Fifty-four percent of the respondents mention "customer" somewhere in their definition of a world-class, mature, quality organization. Customer focus is not new for many organizations-today it's just more outwardly expressed as a key focus. People are realizing that without customers, organizations can't exist. Several of the companies that respondents mention under world-class customer focus include Wal-Mart, Federal Express, and AT&T Universal Card Services.

"A world-class organization delivers what customers want, when they want it, with an appearance that enhances the customers' perception of the product/service," one respondent says. "This is accomplished by an organization that is continually focused on the customer and on continuous improvement in all aspects of the organization."

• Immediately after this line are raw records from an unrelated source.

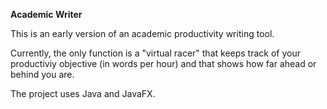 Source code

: **Academic Writer**

This is an early version of an academic productivity writing tool.

Currently, the only function is a "virtual racer" that keeps track of your productiviy objective (in words per hour) and that shows how far ahead or behind you are.

The project uses Java and JavaFX. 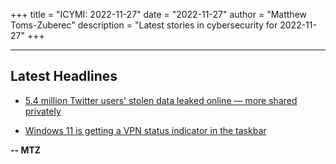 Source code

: +++
title = "ICYMI: 2022-11-27"
date = "2022-11-27"
author = "Matthew Toms-Zuberec"
description = "Latest stories in cybersecurity for 2022-11-27"
+++

---------------------------------------------------------------------------
## Latest Headlines
- [5.4 million Twitter users' stolen data leaked online — more shared privately](https://www.bleepingcomputer.com/news/security/54-million-twitter-users-stolen-data-leaked-online-more-shared-privately/)

- [Windows 11 is getting a VPN status indicator in the taskbar](https://www.bleepingcomputer.com/news/microsoft/windows-11-is-getting-a-vpn-status-indicator-in-the-taskbar/)

**-- MTZ** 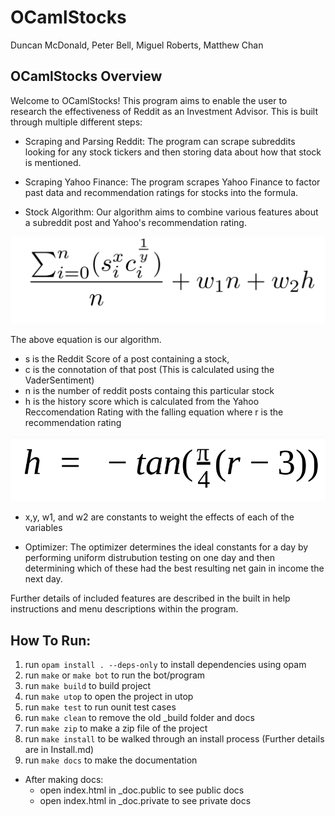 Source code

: # OCamlStocks

Duncan McDonald, Peter Bell, Miguel Roberts, Matthew Chan

## OCamlStocks Overview

Welcome to OCamlStocks! This program aims to enable the user to research the effectiveness of Reddit as an Investment Advisor. This is built through multiple different steps:

 - Scraping and Parsing Reddit: The program can scrape subreddits looking for any stock tickers and then storing data about how that stock is mentioned.

 - Scraping Yahoo Finance: The program scrapes Yahoo Finance to factor past data and recommendation ratings for stocks into the formula.

 - Stock Algorithm: Our algorithm aims to combine various features about a subreddit post and Yahoo's recommendation rating. 

 <img src="https://github.com/Duncan-McD/OCamlStocks/blob/main/resources/algorithm.png">

The above equation is our algorithm. 
 - s is the Reddit Score of a post containing a stock, 
 - c is the connotation of that post (This is calculated using the VaderSentiment)
 - n is the number of reddit posts containg this particular stock
 - h is the history score which is calculated from the Yahoo Reccomendation Rating with the falling equation where r is the recommendation rating

<img src="https://github.com/Duncan-McD/OCamlStocks/blob/main/resources/history_score.png">

 - x,y, w1, and w2 are constants to weight the effects of each of the variables

 - Optimizer: The optimizer determines the ideal constants for a day by performing uniform distrubution testing on one day and then determining which of these had the best resulting net gain in income the next day.

 Further details of included features are described in the built in help instructions and menu descriptions within the program.


 ## How To Run:

1. run `opam install . --deps-only` to install dependencies using opam
2. run `make` or `make bot` to run the bot/program
3. run `make build` to build project
4. run `make utop` to open the project in utop
5. run `make test` to run ounit test cases
6. run `make clean` to remove the old _build folder and docs
7. run `make zip` to make a zip file of the project
8. run `make install` to be walked through an install process (Further details are in Install.md)
9. run `make docs` to make the documentation
  - After making docs:
    - open index.html in _doc.public to see public docs
    - open index.html in _doc.private to see private docs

Customer focus can only be effective if the organization decides to truly listen to the customer. Employees who project that they know the customers' wants better than the customer will never survive in a customer-focused environment.

Other definitions focus on partnering with customers as an effective way to define customers' needs. Until organizations communicate with customers, they cannot be certain they are meeting or exceeding their customers` needs. Organizations first must understand their customers' needs, translate those needs into new products or services, and create new levels for service expectations.

LEADERSHIP

Without inspiring leadership, organizations have a difficult stretch to reaching world class. Respondents quote several phrases in the leadership category:

* "Visionary leadership"

* "Operates with integrity"

* "Leaders daily demonstrate quality commitment"

"A world-class organization has top leadership that provides, communicates, and demonstrates vision, direction, and a sense of teamwork." All of these verbs-"provides, communicates, and demonstrates"-from one respondent are key terms that are essential for a world-class organization. All three words go hand in hand. If a leader provides a direction for an organization but does not "communicate" or "demonstrate" its message, the message is lost. It boils down to that overused, but often overlooked, phrase-"walking the talk." Employees are proud when they can say their organization's leader uses actions to support its verbiage about quality.

Members also say leaders of world-class, quality organizations must be visionary to move the organization in the right direction. "It is an organization whose leaders create the future vision, dedicate themselves to delighting their customers, and anticipate their future needs," says one respondent. Leaders need to possess such an instinctive nature to know the organization's needs. Milliken, 3M, The IAMS Company, and Corning all are mentioned by survey respondents as having top-notch leadership.

PROFIT

Without profit, organizations cannot survive for the long term. But to be world class, organizations cannot allow profits to be the focal point. As one respondent says, "A balance must exist between profits/employees/customer satisfaction." If a focus on profits tramples the customer focus, the organization will make decisions for the wrong reason-strictly financial, rather than customer oriented.